I have been reading Alex Kava novels since 2003, and never before have I been disappointed. This book at just under 300 pages feels like almost 500. It is slow moving, and relies on conspiracy theories (and the fact that the reader knows these theories) to move the plot along. In this book, Special Agent Maggie O’Dell, a profiler for the FBI, is called in by the Interim Director to investigate a series of explosions inside the Mall of America on Black Friday (according to the book this was Nov. 23, but unless it takes place in 2007 that is not possible since 11/23/09 was a Monday).

My first major problem came after Maggie received the phone call. Instead of immediately getting ready, she and her friends gather around her television to watch Fox News to see what is being reported. This makes little sense to me. It seems that if Kava wanted to create a sense of urgency, she would not have had her main character standing around talking to her friends about the Interim Director’s reasons for bringing her in on the case. My next problem is that it seems that in order for Nick to be present in several of Maggie’s investigations, he needs to change jobs left and right: Sheriff, lawyer, and now security consultant? This is starting to get ridiculous. Another problem was the lack of her circle of ancillary characters, which were only present at the beginning and end of the book. Yet another problem was the fact that unbeknowst to Maggie her half brother (referred to as her step-brother, although they have the same father) was tangentially involved in the bombing. It took more than half of the book for her to find that he was there, despite the fact she saw someone who looked like her father in the lobby of the hotel the investigation is headquarted at.

My biggest problem, however, is Kava’s use of the Oklahoma City Bombing to further the plot. Technically, this is not a spoiler, but the antagonist is allegedly John Doe #2, the man believed to have helped McVeigh and Nichols plan and execute the attack on the Alfred P. Murrah Federal Building on April 19, 1995. This wasn’t the only national tragedy that she used either. She also mentions Columbine, Virginia Tech, 9/11, and the mass killings at a Nebraska mall a few years ago. These seemed to be present for shock value, and did little to help the plot along.
Further, there was almost no character growth in this novel. Maggie is still untrusting, especially of Nick, who doesn’t trust her either.
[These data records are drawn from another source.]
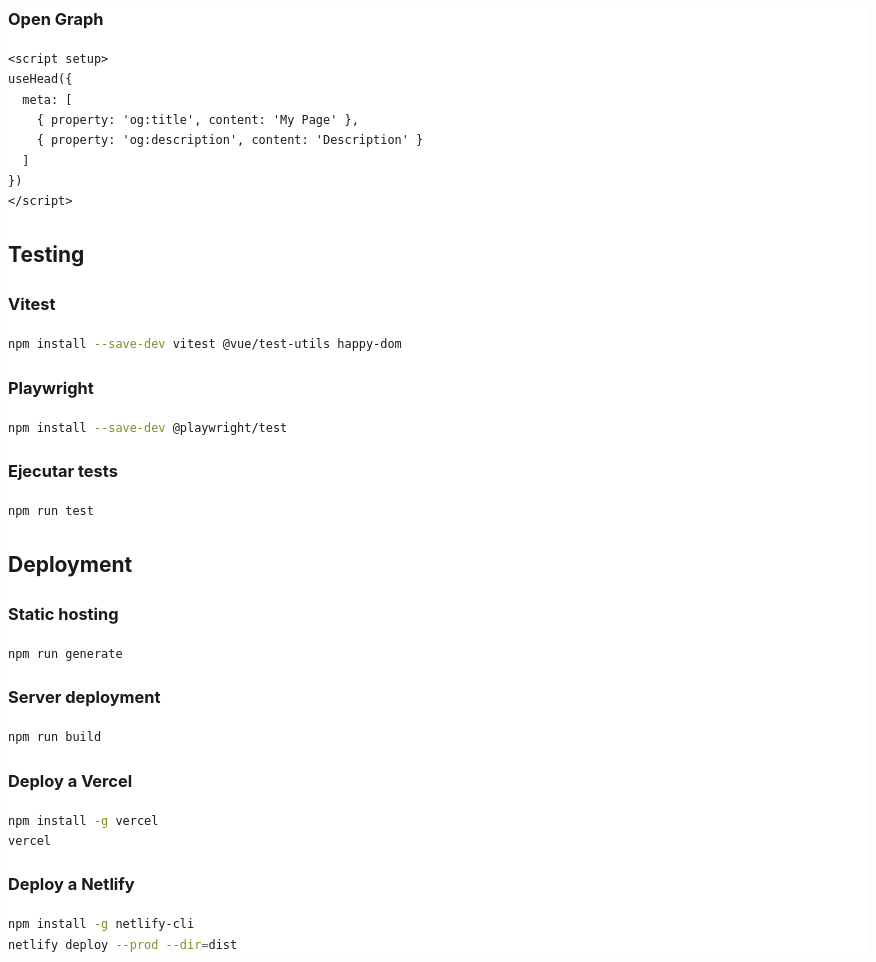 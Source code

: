 ### Open Graph
```vue
<script setup>
useHead({
  meta: [
    { property: 'og:title', content: 'My Page' },
    { property: 'og:description', content: 'Description' }
  ]
})
</script>
```

## Testing

### Vitest
```bash
npm install --save-dev vitest @vue/test-utils happy-dom
```

### Playwright
```bash
npm install --save-dev @playwright/test
```

### Ejecutar tests
```bash
npm run test
```

## Deployment

### Static hosting
```bash
npm run generate
```

### Server deployment
```bash
npm run build
```

### Deploy a Vercel
```bash
npm install -g vercel
vercel
```

### Deploy a Netlify
```bash
npm install -g netlify-cli
netlify deploy --prod --dir=dist
```
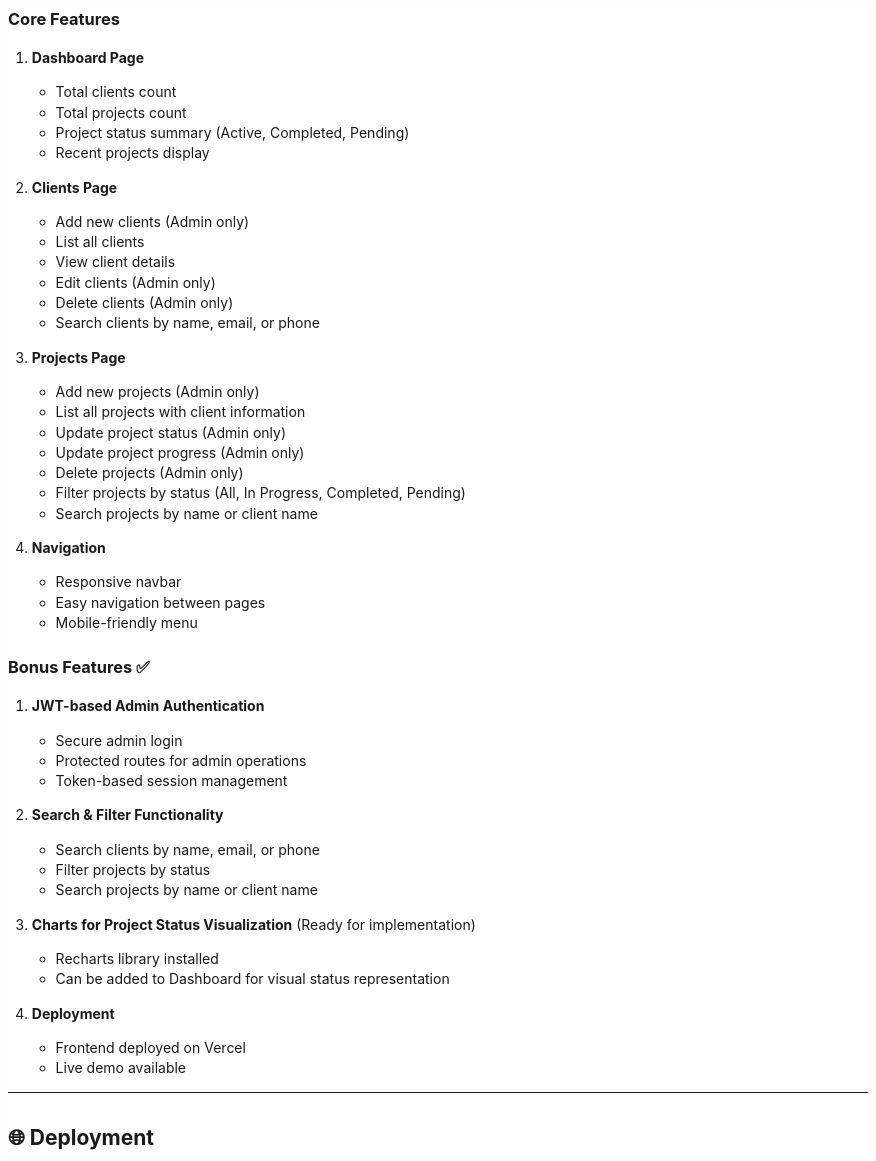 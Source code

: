 ### Core Features

1. **Dashboard Page**
   - Total clients count
   - Total projects count
   - Project status summary (Active, Completed, Pending)
   - Recent projects display

2. **Clients Page**
   - Add new clients (Admin only)
   - List all clients
   - View client details
   - Edit clients (Admin only)
   - Delete clients (Admin only)
   - Search clients by name, email, or phone

3. **Projects Page**
   - Add new projects (Admin only)
   - List all projects with client information
   - Update project status (Admin only)
   - Update project progress (Admin only)
   - Delete projects (Admin only)
   - Filter projects by status (All, In Progress, Completed, Pending)
   - Search projects by name or client name

4. **Navigation**
   - Responsive navbar
   - Easy navigation between pages
   - Mobile-friendly menu

### Bonus Features ✅

1. **JWT-based Admin Authentication**
   - Secure admin login
   - Protected routes for admin operations
   - Token-based session management

2. **Search & Filter Functionality**
   - Search clients by name, email, or phone
   - Filter projects by status
   - Search projects by name or client name

3. **Charts for Project Status Visualization** (Ready for implementation)
   - Recharts library installed
   - Can be added to Dashboard for visual status representation

4. **Deployment**
   - Frontend deployed on Vercel
   - Live demo available

---

## 🌐 Deployment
Patrick doesn’t know or trust Maggie, going so far as to “think over” whether he wanted her help with his situation. This was so implausible to me. If you are a suspect in a terrorist bombing and your sister is part of the investigative team, wouldn’t you run to her for help? No matter how little you know each other, there is no reason not to accept help when it is offered. In the end, he is the only one that seems to have grown.